You can now configure the repository settings in Macie.

To configure the repository settings in Macie

  1. Open the Macie console at https://console.aws.amazon.com/macie/.

  2. In the navigation pane, under Settings, choose Discovery results.

  3. Under Repository for sensitive data discovery results, choose Existing bucket.

  4. For Choose a bucket, select the bucket that you want to store your discovery results in.

  5. (Optional) To specify a path prefix to use in the path to a location in the bucket, expand the Advanced section. Then, for Data discovery result prefix, enter the path prefix to use.

    When you enter a value, Macie updates the example below the field to show the path to the bucket location where it will store your discovery results.

  6. Under KMS encryption, specify the AWS KMS key that you want to use to encrypt the results:

    • To use a key for your own account, choose Select a key from your account. Then, from the KMS key alias list, choose the alias of the key to use.

    • To use a key that's owned by another account and you're authorized to use, choose Enter the ARN of a key in another account. Then, in the KMS key ARN field, enter the ARN of the key to use.
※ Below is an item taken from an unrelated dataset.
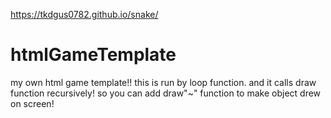 https://tkdgus0782.github.io/snake/



# htmlGameTemplate

my own html game template!!
this is run by loop function. and it calls draw function recursively!
so you can add draw"~" function to make object drew on screen!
    The key must be a symmetric, customer master key (CMK) in the same Region as the S3 bucket that you specified.

  7. When you finish entering the settings, choose Save. Macie then tests the settings to verify that they're correct. If any settings are incorrect, it displays an error message to help you address the issue.

After you save the repository settings, Macie adds existing discovery results for the preceding 90 days to the repository. Macie also starts adding new discovery results to the repository.

Troubleshooting errors

If an error occurs when Macie tries to add sensitive data discovery results to the repository, Macie displays an error message on the Repository for sensitive data discovery results page of the console. In addition, we notify you by sending email to the address that's associated with your AWS account. If you don't address the error, Macie stores backups of your discovery results for up to 90 days.
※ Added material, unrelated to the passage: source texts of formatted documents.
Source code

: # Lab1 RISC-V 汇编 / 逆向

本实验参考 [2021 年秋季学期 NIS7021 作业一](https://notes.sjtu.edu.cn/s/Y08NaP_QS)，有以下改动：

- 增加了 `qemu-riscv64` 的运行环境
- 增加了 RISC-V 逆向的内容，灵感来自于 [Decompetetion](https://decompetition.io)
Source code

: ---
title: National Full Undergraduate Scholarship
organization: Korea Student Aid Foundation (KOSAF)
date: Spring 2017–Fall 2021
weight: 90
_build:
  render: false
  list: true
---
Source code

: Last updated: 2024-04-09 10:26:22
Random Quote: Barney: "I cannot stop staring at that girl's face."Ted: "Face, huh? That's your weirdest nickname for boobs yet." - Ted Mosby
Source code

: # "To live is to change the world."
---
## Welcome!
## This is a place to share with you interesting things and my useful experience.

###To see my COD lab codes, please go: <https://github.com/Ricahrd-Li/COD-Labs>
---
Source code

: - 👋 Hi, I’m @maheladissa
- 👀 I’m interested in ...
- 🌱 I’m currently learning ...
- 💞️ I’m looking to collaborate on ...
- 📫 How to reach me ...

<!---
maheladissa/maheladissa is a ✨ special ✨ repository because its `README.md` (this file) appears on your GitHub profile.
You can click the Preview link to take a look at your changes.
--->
Errors typically occur because Macie loses access to the repository—for example, the S3 bucket was deleted or permissions for the bucket were changed. They also occur if the AWS KMS key that's used to encrypt the results becomes inaccessible. If an error occurs, use the information in this topic as a guide to walk through possible causes and solutions for the error. For example, review the policy for the AWS KMS key and confirm that it's still correct.

After you address the error, update the configuration settings in Macie. Macie then starts adding new discovery results to the repository. Macie also adds any existing results that it created and stored while the error existed (for up to 90 days).